Chainsaw

A chainsaw (or chain saw) is a portable, mechanical saw which cuts with a set of teeth attached to a rotating chain that runs along a guide bar. It is used in activities such as tree felling, limbing, bucking, pruning, cutting firebreaks in wildland fire suppression, and harvesting of firewood. Chainsaws with specially designed bar and chain combinations have been developed as tools for use in chainsaw art and chainsaw mills. Specialist chainsaws are used for cutting concrete. Chainsaws are sometimes used for cutting ice, for example for ice sculpture and in Finland for winter swimming. Someone who uses a saw is a sawyer.

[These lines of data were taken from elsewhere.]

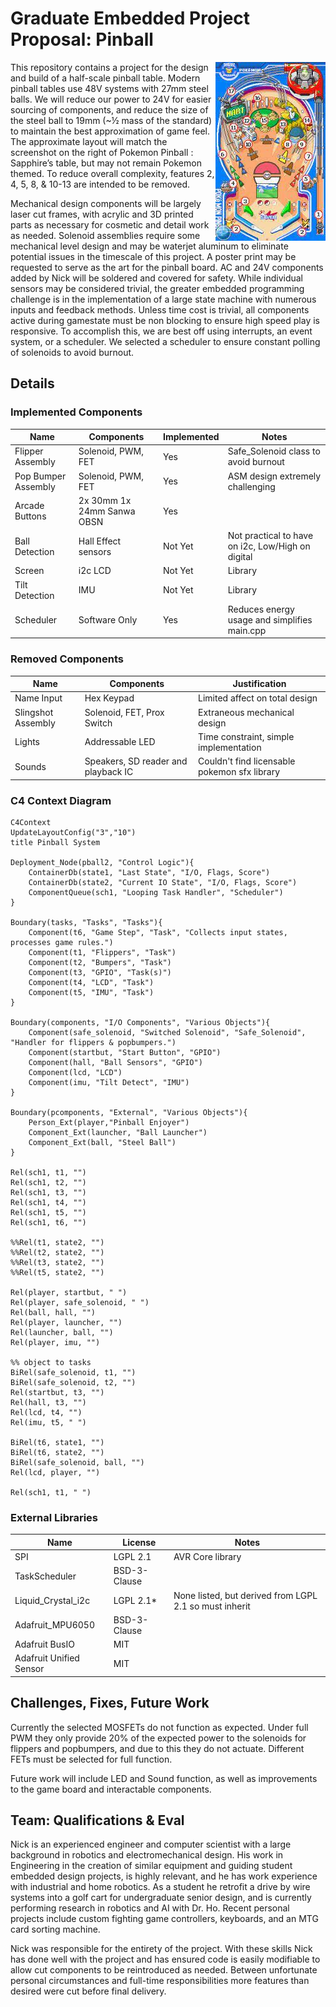 # Graduate Embedded Project Proposal: Pinball

<img align="right" src="/docs/sapphire.jpg">

This repository contains a project for the design and build of a half-scale pinball table. Modern pinball tables use 48V systems with 27mm steel balls. We will reduce our power to 24V for easier sourcing of components, and reduce the size of the steel ball to 19mm (~½ mass of the standard) to maintain the best approximation of game feel. The approximate layout will match the screenshot on the right of Pokemon Pinball : Sapphire’s table, but may not remain Pokemon themed. To reduce overall complexity, features 2, 4, 5,  8, & 10-13 are intended to be removed.

Mechanical design components will be largely laser cut frames, with acrylic and 3D printed parts as necessary for cosmetic and detail work as needed. Solenoid assemblies require some mechanical level design and may be waterjet aluminum to eliminate potential issues in the timescale of this project. A poster print may be requested to serve as the art for the pinball board. AC and 24V components added by Nick will be soldered and covered for safety.
While individual sensors may be considered trivial, the greater embedded programming challenge is in the implementation of a large state machine with numerous inputs and feedback methods. Unless time cost is trivial, all components active during gamestate must be non blocking to ensure high speed play is responsive. To accomplish this, we are best off using interrupts, an event system, or a scheduler. We selected a scheduler to ensure constant polling of solenoids to avoid burnout.

## Details

### Implemented Components

| Name                | Components                 | Implemented | Notes                                             |
| ------------------- | -------------------------- | ----------- | ------------------------------------------------- |
| Flipper Assembly    | Solenoid, PWM, FET         | Yes         | Safe_Solenoid class to avoid burnout              |
| Pop Bumper Assembly | Solenoid, PWM, FET         | Yes         | ASM design extremely challenging                  |
| Arcade Buttons      | 2x 30mm 1x 24mm Sanwa OBSN | Yes         |                                                   |
| Ball Detection      | Hall Effect sensors        | Not Yet     | Not practical to have on i2c, Low/High on digital |
| Screen              | i2c LCD                    | Not Yet     | Library                                           |
| Tilt Detection      | IMU                        | Not Yet     | Library                                           |
| Scheduler           | Software Only              | Yes         | Reduces energy usage and simplifies main.cpp      |

### Removed Components

| Name               | Components                          | Justification                                |
| ------------------ | ----------------------------------- | -------------------------------------------- |
| Name Input         | Hex Keypad                          | Limited affect on total design               |
| Slingshot Assembly | Solenoid, FET, Prox Switch          | Extraneous mechanical design                 |
| Lights             | Addressable LED                     | Time constraint, simple implementation       |
| Sounds             | Speakers, SD reader and playback IC | Couldn't find licensable pokemon sfx library |

### C4 Context Diagram

```mermaid
C4Context
UpdateLayoutConfig("3","10")
title Pinball System
  
Deployment_Node(pball2, "Control Logic"){
    ContainerDb(state1, "Last State", "I/O, Flags, Score")
    ContainerDb(state2, "Current IO State", "I/O, Flags, Score")
    ComponentQueue(sch1, "Looping Task Handler", "Scheduler")
}

Boundary(tasks, "Tasks", "Tasks"){
    Component(t6, "Game Step", "Task", "Collects input states, processes game rules.")
    Component(t1, "Flippers", "Task")
    Component(t2, "Bumpers", "Task")
    Component(t3, "GPIO", "Task(s)")
    Component(t4, "LCD", "Task")
    Component(t5, "IMU", "Task")
}

Boundary(components, "I/O Components", "Various Objects"){
    Component(safe_solenoid, "Switched Solenoid", "Safe_Solenoid", "Handler for flippers & popbumpers.")
    Component(startbut, "Start Button", "GPIO")
    Component(hall, "Ball Sensors", "GPIO")
    Component(lcd, "LCD")
    Component(imu, "Tilt Detect", "IMU")
}

Boundary(pcomponents, "External", "Various Objects"){
    Person_Ext(player,"Pinball Enjoyer")
    Component_Ext(launcher, "Ball Launcher")
    Component_Ext(ball, "Steel Ball")
}

Rel(sch1, t1, "")
Rel(sch1, t2, "")
Rel(sch1, t3, "")
Rel(sch1, t4, "")
Rel(sch1, t5, "")
Rel(sch1, t6, "")

%%Rel(t1, state2, "")
%%Rel(t2, state2, "")
%%Rel(t3, state2, "")
%%Rel(t5, state2, "")

Rel(player, startbut, " ")
Rel(player, safe_solenoid, " ")
Rel(ball, hall, "")
Rel(player, launcher, "")
Rel(launcher, ball, "")
Rel(player, imu, "")

%% object to tasks
BiRel(safe_solenoid, t1, "")
BiRel(safe_solenoid, t2, "")
Rel(startbut, t3, "")
Rel(hall, t3, "")
Rel(lcd, t4, "")
Rel(imu, t5, " ")

BiRel(t6, state1, "")
BiRel(t6, state2, "")
BiRel(safe_solenoid, ball, "")
Rel(lcd, player, "")

Rel(sch1, t1, " ")
```

### External Libraries

| Name                    | License      | Notes                                                  |
| ----------------------- | ------------ | ------------------------------------------------------ |
| SPI                     | LGPL 2.1     | AVR Core library                                       |
| TaskScheduler           | BSD-3-Clause |                                                        |
| Liquid_Crystal_i2c      | LGPL 2.1*    | None listed, but derived from LGPL 2.1 so must inherit |
| Adafruit_MPU6050        | BSD-3-Clause |                                                        |
| Adafruit BusIO          | MIT          |                                                        |
| Adafruit Unified Sensor | MIT          |                                                        |

## Challenges, Fixes, Future Work
 
Currently the selected MOSFETs do not function as expected. Under full PWM they only provide 20% of the expected power to the solenoids for flippers and popbumpers, and due to this they do not actuate. Different FETs must be selected for full function.

Future work will include LED and Sound function, as well as improvements to the game board and interactable components. 

## Team: Qualifications & Eval

Nick is an experienced engineer and computer scientist with a large background in robotics and electromechanical design. His work in Engineering in the creation of similar equipment and guiding student embedded design projects, is highly relevant, and he has work experience with industrial and home robotics. As a student he retrofit a drive by wire systems into a golf cart for undergraduate senior design, and is currently performing research in robotics and AI with Dr. Ho. Recent personal projects include custom fighting game controllers, keyboards, and an MTG card sorting machine.

Nick was responsible for the entirety of the project. With these skills Nick has done well with the project and has ensured code is easily modifiable to allow cut components to be reintroduced as needed. Between unfortunate personal circumstances and full-time responsibilities more features than desired were cut before final delivery.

The origin is debated, but a chainsaw-like tool was made around 1830 by the German orthopaedist Bernhard Heine. This instrument, the osteotome, had links of a chain carrying small cutting teeth with the edges set at an angle; the chain was moved around a guiding blade by turning the handle of a sprocket wheel. As the name implies, this was used to cut bone. The prototype of the chain saw familiar today in the timber industry was pioneered in the late 18th century by two Scottish doctors, John Aitken and James Jeffray, for symphysiotomy and excision of diseased bone respectively. The chain hand saw, a fine serrated link chain which cut on the concave side, was invented around 1783-1785. It was illustrated in Aitken's Principles of Midwifery or Puerperal Medicine (1785) and used by him in his dissecting room. Jeffray claimed to have conceived the idea of the chain saw independently about that time but it was 1790 before he was able to have it produced. In 1806, Jeffray published Cases of the Excision of Carious Joints by H. Park and P. F. Moreau with Observations by James Jeffray M.D.. In this communication he translated Moreau's paper of 1803. Park and Moreau described successful excision of diseased joints, particularly the knee and elbow. Jeffray explained that the chain saw would allow a smaller wound and protect the adjacent neurovascular bundle. While a heroic concept, symphysiotomy had too many complications for most obstetricians but Jeffray's ideas became accepted, especially after the development of anaesthetics. Mechanised versions of the chain saw were developed but in the later 19th Century, it was superseded in surgery by the Gigli twisted wire saw. For much of the 19th century, however, the chain saw was a useful surgical instrument.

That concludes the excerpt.